Located under a futuristic mound of glass bubbles, Amos Rex is Helsinki’s boldest museum—not in square meters, but in ambition. The exhibitions lean toward the contemporary and occasionally the downright weird, from immersive video art to massive installations you’re encouraged to walk through. Come for the Instagram-friendly architecture, stay for the existential confusion.
Kiasma Museum of Contemporary Art

For fans of art that makes your grandma say “…is that it?”

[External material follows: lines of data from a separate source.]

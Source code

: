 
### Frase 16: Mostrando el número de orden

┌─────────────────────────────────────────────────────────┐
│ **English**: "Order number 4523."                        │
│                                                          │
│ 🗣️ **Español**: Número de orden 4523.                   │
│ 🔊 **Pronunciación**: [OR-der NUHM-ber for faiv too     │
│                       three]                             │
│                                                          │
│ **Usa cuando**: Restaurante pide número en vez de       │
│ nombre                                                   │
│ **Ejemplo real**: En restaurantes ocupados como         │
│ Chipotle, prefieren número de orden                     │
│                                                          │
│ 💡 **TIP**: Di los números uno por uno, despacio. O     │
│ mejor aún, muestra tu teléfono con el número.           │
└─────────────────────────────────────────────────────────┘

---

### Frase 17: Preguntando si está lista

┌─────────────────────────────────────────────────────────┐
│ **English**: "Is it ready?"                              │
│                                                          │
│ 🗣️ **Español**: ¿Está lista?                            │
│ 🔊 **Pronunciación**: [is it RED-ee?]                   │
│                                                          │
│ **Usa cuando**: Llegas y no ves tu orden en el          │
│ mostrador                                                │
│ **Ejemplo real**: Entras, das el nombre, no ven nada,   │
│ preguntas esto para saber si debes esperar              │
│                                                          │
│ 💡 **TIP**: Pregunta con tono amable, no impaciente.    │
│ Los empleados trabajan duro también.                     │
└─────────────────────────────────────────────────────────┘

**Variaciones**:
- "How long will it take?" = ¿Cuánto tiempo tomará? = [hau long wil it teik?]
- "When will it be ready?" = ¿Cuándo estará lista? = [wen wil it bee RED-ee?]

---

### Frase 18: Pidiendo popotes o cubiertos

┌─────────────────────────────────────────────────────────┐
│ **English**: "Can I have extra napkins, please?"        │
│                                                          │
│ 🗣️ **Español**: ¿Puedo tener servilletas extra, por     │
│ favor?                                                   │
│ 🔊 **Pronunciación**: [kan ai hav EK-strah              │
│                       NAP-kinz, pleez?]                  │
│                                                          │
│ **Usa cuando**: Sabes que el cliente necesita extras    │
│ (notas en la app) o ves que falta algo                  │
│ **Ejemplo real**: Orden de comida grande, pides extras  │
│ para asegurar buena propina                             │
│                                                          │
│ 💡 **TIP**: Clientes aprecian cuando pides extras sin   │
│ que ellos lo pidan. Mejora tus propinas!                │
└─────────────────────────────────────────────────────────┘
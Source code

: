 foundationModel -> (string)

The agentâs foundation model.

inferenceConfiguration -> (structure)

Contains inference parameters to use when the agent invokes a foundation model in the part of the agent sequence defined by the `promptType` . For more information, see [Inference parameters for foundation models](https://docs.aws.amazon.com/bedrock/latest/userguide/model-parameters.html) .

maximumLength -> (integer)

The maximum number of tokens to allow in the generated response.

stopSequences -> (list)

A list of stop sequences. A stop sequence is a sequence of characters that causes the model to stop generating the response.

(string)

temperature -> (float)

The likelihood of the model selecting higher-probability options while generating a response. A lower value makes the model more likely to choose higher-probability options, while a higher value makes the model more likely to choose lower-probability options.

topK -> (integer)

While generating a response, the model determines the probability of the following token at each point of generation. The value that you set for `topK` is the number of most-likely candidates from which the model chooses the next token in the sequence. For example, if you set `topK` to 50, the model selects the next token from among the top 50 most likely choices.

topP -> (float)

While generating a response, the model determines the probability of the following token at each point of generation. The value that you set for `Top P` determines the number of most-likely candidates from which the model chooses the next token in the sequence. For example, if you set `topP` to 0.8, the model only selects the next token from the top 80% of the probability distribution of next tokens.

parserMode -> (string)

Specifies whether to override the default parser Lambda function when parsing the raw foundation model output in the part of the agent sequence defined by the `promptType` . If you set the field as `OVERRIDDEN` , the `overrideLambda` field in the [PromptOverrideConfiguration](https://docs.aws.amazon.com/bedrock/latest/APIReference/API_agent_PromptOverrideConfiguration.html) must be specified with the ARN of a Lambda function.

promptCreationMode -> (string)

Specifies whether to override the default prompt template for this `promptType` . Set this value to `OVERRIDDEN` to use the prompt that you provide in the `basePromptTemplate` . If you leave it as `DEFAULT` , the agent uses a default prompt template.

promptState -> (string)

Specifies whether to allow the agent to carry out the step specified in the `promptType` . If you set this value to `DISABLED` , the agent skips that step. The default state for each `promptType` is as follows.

Inside the sharp angles of this central Helsinki landmark, you’ll find rotating exhibitions of contemporary art that are sometimes political, sometimes poetic, and always up for interpretation. If you leave unsure of what you just saw, congratulations—you’ve done it right. Kiasma has never shied away from being in your face—just recently, it hosted a very explicit exhibition of Tom of Finland, the artist and icon whose leather-clad men have become icons of gay masculinity.
Helsinki City Museum
The only museum in the world dedicated entirely to Helsinki
Admission: free. Atmosphere: charmingly nostalgic. The Helsinki City Museum is like digging through your Finnish grandmother’s attic—if your grandmother was a city. Expect vintage shop signs, and excellent little exhibits on everyday life in Helsinki through the decades. Great for families, flâneurs, or anyone curious about how Helsinki became Helsinki. Free entrance and great downstairs play area for kids.
Design Museum
Proof that Finns can’t sit on ugly chairs
Finland takes its design seriously. This compact museum walks you through the evolution of Finnish design, from classic Artek furniture to Nokia phones (RIP) and minimalist everything. It’s small but sleek—just like the things it showcases. Bonus points if you spot something you already own from IKEA’s Finland-inspired collections.
Tamminiemi (The Urho Kekkonen Museum)
Saunas, Cold War secrets, and a lot of beige
Tamminiemi is the former presidential residence where Urho Kekkonen—Finland’s longest-serving president and sauna diplomat-in-chief—ruled the nation with a towel and a knowing look. The house offers a peek into the private life of the man who somehow managed to stay friends with both Moscow and Washington.
Inside, you’ll find rooms preserved just as they were in the 1970s, complete with brown carpets, rotary phones, and an almost heroic amount of beige upholstery. The real star? The lakeside sauna where Kekkonen hosted everyone from Nikita Khrushchev to Henry Kissinger, proving that global tensions could sometimes be cooled down with a liberal dose of hot steam. But Kekkonen wasn’t just a political operator—he was also an avid athlete, outdoorsman, and self-styled symbol of Finnish endurance.
From June to August, there’s a public guided tour in English every Saturday at 1:00 PM. The tour is included in the museum ticket and doesn’t require advance booking—just arrive early to grab a spot. The guides share great anecdotes about a figure Finns partly miss… and partly suspect may have stayed in power just a little too long.
After the museum, take a walk next door to the Seurasaari open-air museum—and if you’re up for a challenge, head to the Kekkosen kuntoportaat (Kekkonen’s fitness stairs). The challenge? Try to leap up all seven steps in a single jump. Kekkonen himself kept at it well into old age, reliably landing on the second-highest step—a spot that’s already a stretch for most mere mortals. No medals are awarded if you match him, but you will earn a quiet nod of Finnish respect.
Seurasaari Open-Air Museum
Like walking into a Finnish folk tale, minus the trolls
Located on a peaceful island just a short bus ride from the city center, Seurasaari is an open-air museum full of old wooden houses, barns, smoke saunas, and charmingly creaky porches. The buildings have been relocated from all over Finland, so in one stroll you can go from an Eastern Orthodox granary to a Western Finnish farmhouse.
In summer, costumed guides demonstrate traditional crafts and tell stories that may or may not involve someone freezing in a bog. It’s wholesome, outdoorsy, and oddly relaxing. Bring a picnic, feed the squirrels, and embrace the national pastime of admiring buildings that smell faintly of tar and history.